Drame passionnel à Artigues-près-Bordeaux : défense pénale
- Julien Plouton - Avocat à la Cour

- 2 janv. 2019
- 1 min de lecture
Dernière mise à jour : 21 mars 2025
Le jeudi 25 octobre 2018, à Artigues-près-Bordeaux, un homme de 51 ans a tiré plusieurs coups de feu sur son ex-compagne de 55 ans. Le Cabinet intervient en défense de l'auteur des faits. La qualification pénale — homicide volontaire, assassinat ou crime passionnel — reste à déterminer par le juge d'instruction et la police criminelle.
Les faits : une fusillade à 6h30 du matin
Il était 6h30 quand les secours ont été appelés par les voisins, réveillés par les bruits de détonation. À leur arrivée, ils n'ont pu que constater le décès de la victime dans le hall de l'immeuble où elle résidait.
Une reddition spontanée au commissariat de Cenon
C'est de lui-même que l'homme s'est présenté au Commissariat de Cenon après les faits. Cette reddition spontanée constitue un élément important du dossier, susceptible d'être pris en compte dans l'appréciation des faits par les magistrats.

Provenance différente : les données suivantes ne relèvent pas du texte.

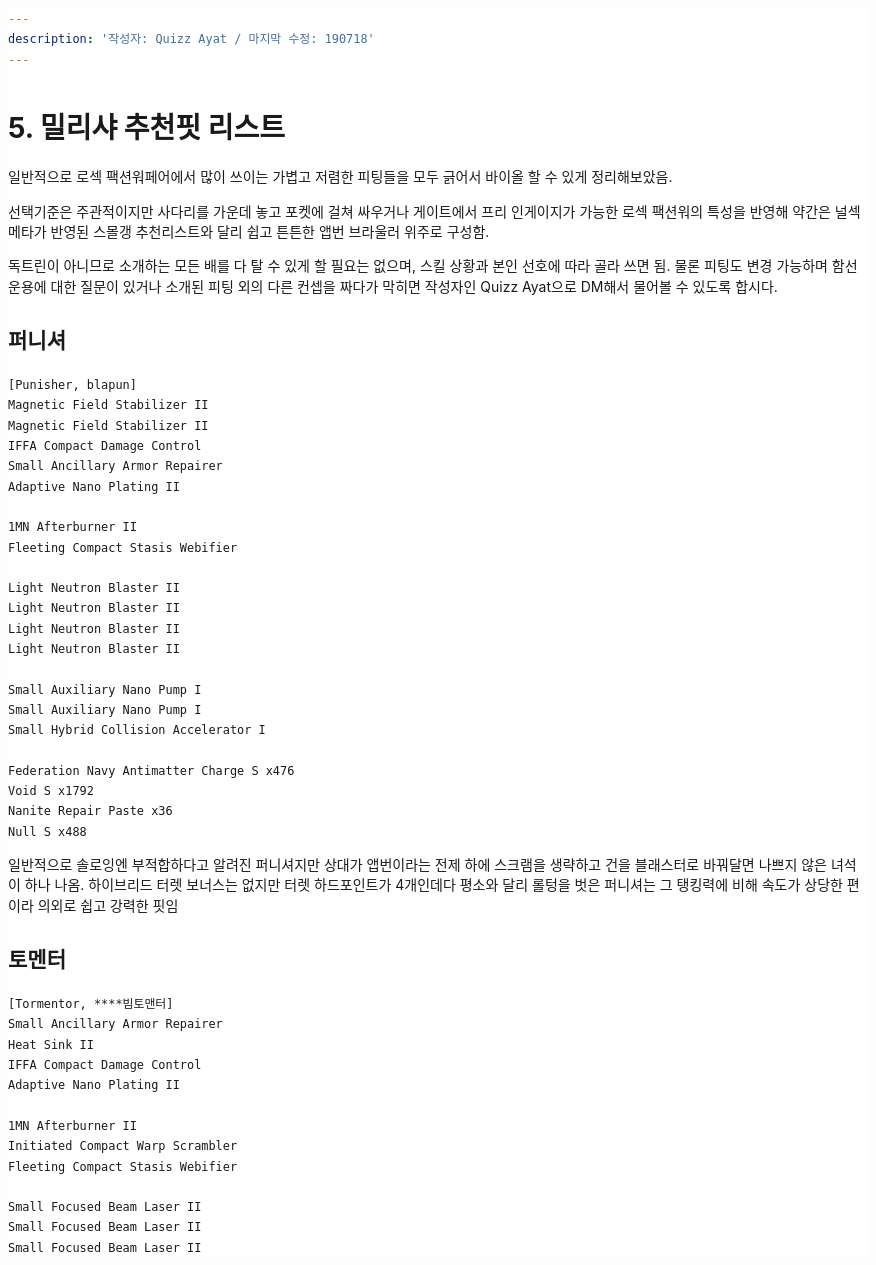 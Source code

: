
 ```yaml
---
description: '작성자: Quizz Ayat / 마지막 수정: 190718'
---
```


# 5. 밀리샤 추천핏 리스트

일반적으로 로섹 팩션워페어에서 많이 쓰이는 가볍고 저렴한 피팅들을 모두 긁어서 바이올 할 수 있게 정리해보았음. 

선택기준은 주관적이지만 사다리를 가운데 놓고 포켓에 걸쳐 싸우거나 게이트에서 프리 인게이지가 가능한 로섹 팩션워의 특성을 반영해 약간은 널섹메타가 반영된 스몰갱 추천리스트와 달리 쉽고 튼튼한 앱번 브라울러 위주로 구성함. 

독트린이 아니므로 소개하는 모든 배를 다 탈 수 있게 할 필요는 없으며, 스킬 상황과 본인 선호에 따라 골라 쓰면 됨. 물론 피팅도 변경 가능하며 함선운용에 대한 질문이 있거나 소개된 피팅 외의 다른 컨셉을 짜다가 막히면 작성자인 Quizz Ayat으로 DM해서 물어볼 수 있도록 합시다.

## 퍼니셔

```text
[Punisher, blapun]
Magnetic Field Stabilizer II
Magnetic Field Stabilizer II
IFFA Compact Damage Control
Small Ancillary Armor Repairer
Adaptive Nano Plating II

1MN Afterburner II
Fleeting Compact Stasis Webifier

Light Neutron Blaster II
Light Neutron Blaster II
Light Neutron Blaster II
Light Neutron Blaster II

Small Auxiliary Nano Pump I
Small Auxiliary Nano Pump I
Small Hybrid Collision Accelerator I

Federation Navy Antimatter Charge S x476
Void S x1792
Nanite Repair Paste x36
Null S x488
```

일반적으로 솔로잉엔 부적합하다고 알려진 퍼니셔지만 상대가 앱번이라는 전제 하에 스크램을 생략하고 건을 블래스터로 바꿔달면 나쁘지 않은 녀석이 하나 나옴. 하이브리드 터렛 보너스는 없지만 터렛 하드포인트가 4개인데다 평소와 달리 롤텅을 벗은 퍼니셔는 그 탱킹력에 비해 속도가 상당한 편이라 의외로 쉽고 강력한 핏임

## 토멘터

```text
[Tormentor, ****빔토맨터]
Small Ancillary Armor Repairer
Heat Sink II
IFFA Compact Damage Control
Adaptive Nano Plating II

1MN Afterburner II
Initiated Compact Warp Scrambler
Fleeting Compact Stasis Webifier

Small Focused Beam Laser II
Small Focused Beam Laser II
Small Focused Beam Laser II

```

Homicide involontaire ou assassinat : la qualification en jeu
La police criminelle et le juge d'instruction devront déterminer si les faits relèvent d'un homicide involontaire ou d'un assassinat. Cette qualification pénale est déterminante : elle conditionne la juridiction de jugement et l'échelle des peines encourues.
La défense : explorer la dimension psychologique du crime passionnel
Intervenant en défense, le Cabinet considère que le contexte des faits et leur dimension psychologique devront être explorés en profondeur. L'hypothèse d'un crime passionnel peut être envisagée, ce qui suppose une analyse approfondie de la relation entre l'auteur et la victime, ainsi que de l'état psychique de l'intéressé au moment des faits.